[Records drawn from a dataset]

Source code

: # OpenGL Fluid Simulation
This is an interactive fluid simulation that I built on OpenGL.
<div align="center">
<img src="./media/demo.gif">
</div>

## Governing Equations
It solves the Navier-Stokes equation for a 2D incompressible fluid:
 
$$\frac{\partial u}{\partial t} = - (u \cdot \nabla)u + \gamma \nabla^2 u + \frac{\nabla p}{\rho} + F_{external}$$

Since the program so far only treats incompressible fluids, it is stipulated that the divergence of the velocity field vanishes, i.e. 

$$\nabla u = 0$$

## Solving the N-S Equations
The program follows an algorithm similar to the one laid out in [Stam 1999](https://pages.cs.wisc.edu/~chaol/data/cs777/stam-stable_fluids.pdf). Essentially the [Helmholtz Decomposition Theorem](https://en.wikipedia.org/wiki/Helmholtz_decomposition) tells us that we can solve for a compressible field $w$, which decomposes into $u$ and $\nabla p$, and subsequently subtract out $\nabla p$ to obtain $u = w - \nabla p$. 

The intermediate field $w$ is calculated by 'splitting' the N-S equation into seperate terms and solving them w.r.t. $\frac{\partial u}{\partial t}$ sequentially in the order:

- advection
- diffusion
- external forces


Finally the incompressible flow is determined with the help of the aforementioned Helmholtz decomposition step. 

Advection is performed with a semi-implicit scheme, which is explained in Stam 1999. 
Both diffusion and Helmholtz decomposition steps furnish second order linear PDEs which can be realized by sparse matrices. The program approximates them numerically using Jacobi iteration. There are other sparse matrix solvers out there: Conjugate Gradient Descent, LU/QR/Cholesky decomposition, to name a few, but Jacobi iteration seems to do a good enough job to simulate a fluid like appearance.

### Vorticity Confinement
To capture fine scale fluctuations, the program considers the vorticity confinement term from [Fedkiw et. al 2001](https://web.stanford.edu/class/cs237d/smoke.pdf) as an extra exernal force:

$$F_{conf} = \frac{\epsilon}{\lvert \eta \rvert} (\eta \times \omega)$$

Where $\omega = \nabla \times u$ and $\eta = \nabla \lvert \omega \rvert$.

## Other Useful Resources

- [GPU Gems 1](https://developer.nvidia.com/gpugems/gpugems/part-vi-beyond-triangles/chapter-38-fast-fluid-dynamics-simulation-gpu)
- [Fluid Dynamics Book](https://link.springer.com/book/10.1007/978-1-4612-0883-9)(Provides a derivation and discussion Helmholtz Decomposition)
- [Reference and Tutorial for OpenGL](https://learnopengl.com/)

Assignment
Retype exactly, and only, the lines that run from the one with "To capture fine" through the final line of the entries.

Solution for this exercise
To capture fine scale fluctuations, the program considers the vorticity confinement term from [Fedkiw et. al 2001](https://web.stanford.edu/class/cs237d/smoke.pdf) as an extra exernal force:

$$F_{conf} = \frac{\epsilon}{\lvert \eta \rvert} (\eta \times \omega)$$

Where $\omega = \nabla \times u$ and $\eta = \nabla \lvert \omega \rvert$.

## Other Useful Resources

- [GPU Gems 1](https://developer.nvidia.com/gpugems/gpugems/part-vi-beyond-triangles/chapter-38-fast-fluid-dynamics-simulation-gpu)
- [Fluid Dynamics Book](https://link.springer.com/book/10.1007/978-1-4612-0883-9)(Provides a derivation and discussion Helmholtz Decomposition)
- [Reference and Tutorial for OpenGL](https://learnopengl.com/)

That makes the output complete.